In [2]:
import cv2
import os
import numpy as np

In [3]:
DATASET_DIR="../imc_25/image-matching-challenge-2025/train/imc2024_lizard_pond"


In [4]:
samp_image_1=os.listdir(DATASET_DIR)[0]
samp_image_2=os.listdir(DATASET_DIR)[10]
img_path_1=os.path.join(DATASET_DIR,samp_image_1)
img_path_2=os.path.join(DATASET_DIR,samp_image_2)
print(img_path_2)

../imc_25/image-matching-challenge-2025/train/imc2024_lizard_pond\lizard_00074.png


In [5]:
img1 = cv2.imread(img_path_1, cv2.IMREAD_GRAYSCALE)
img2 = cv2.imread(img_path_2, cv2.IMREAD_GRAYSCALE)

The **SIFT (Scale-Invariant Feature Transform)** algorithm is a computer vision technique that detects and describes unique, distinctive features (keypoints) in images, making them robust to changes in scale, rotation, illumination, and viewpoint. 

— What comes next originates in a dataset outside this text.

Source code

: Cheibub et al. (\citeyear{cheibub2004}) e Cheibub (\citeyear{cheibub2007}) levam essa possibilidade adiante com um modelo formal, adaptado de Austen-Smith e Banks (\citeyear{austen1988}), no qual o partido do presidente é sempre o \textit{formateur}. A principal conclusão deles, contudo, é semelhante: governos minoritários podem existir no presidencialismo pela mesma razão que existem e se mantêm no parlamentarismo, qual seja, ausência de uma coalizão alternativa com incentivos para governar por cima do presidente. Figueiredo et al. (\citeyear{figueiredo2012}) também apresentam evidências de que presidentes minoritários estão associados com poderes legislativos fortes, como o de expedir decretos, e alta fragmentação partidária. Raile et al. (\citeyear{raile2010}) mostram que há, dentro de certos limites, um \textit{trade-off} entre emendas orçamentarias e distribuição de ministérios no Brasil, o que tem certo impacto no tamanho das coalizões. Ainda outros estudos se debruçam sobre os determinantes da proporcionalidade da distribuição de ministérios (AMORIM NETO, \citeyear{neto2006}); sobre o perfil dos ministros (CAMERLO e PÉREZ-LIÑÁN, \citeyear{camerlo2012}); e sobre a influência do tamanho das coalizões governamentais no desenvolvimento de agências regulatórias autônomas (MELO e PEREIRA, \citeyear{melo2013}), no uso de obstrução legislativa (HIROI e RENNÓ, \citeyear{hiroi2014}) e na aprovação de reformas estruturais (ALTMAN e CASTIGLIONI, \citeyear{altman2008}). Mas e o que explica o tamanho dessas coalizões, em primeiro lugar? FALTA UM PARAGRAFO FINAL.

It works by identifying stable points in an image, assigning them orientations, and creating a 128-dimensional vector (descriptor) that represents their local neighborhood, enabling tasks like image matching, object recognition, and panorama stitching. 
### How SIFT Works (Key Steps)

- **Scale-Space Extrema Detection**: Creates multiple blurred versions of the image (scale space) and uses Difference of Gaussians (DoG) to find potential keypoints at different scales, which helps detect features regardless of their size.
- **Keypoint Localization**: Refines the locations of potential keypoints to get precise coordinates, rejecting those with low contrast or poor localization.
- **Orientation Assignment**: Assigns a dominant orientation to each keypoint based on the gradient direction in its neighborhood, providing rotation invariance.
- **Keypoint Descriptor**: Generates a unique, 128-element feature vector by analyzing gradient orientations and magnitudes in a region around the keypoint, creating a distinctive fingerprint.
- **Keypoint Matching**: Compares these descriptors between images, often using the ratio of the best to second-best match, to find reliable correspondences. 

In [6]:
sift = cv2.SIFT_create()

In [7]:
keypoints_1, descriptors_1 = sift.detectAndCompute(img1, None)  
keypoints_2, descriptors_2 = sift.detectAndCompute(img2, None)  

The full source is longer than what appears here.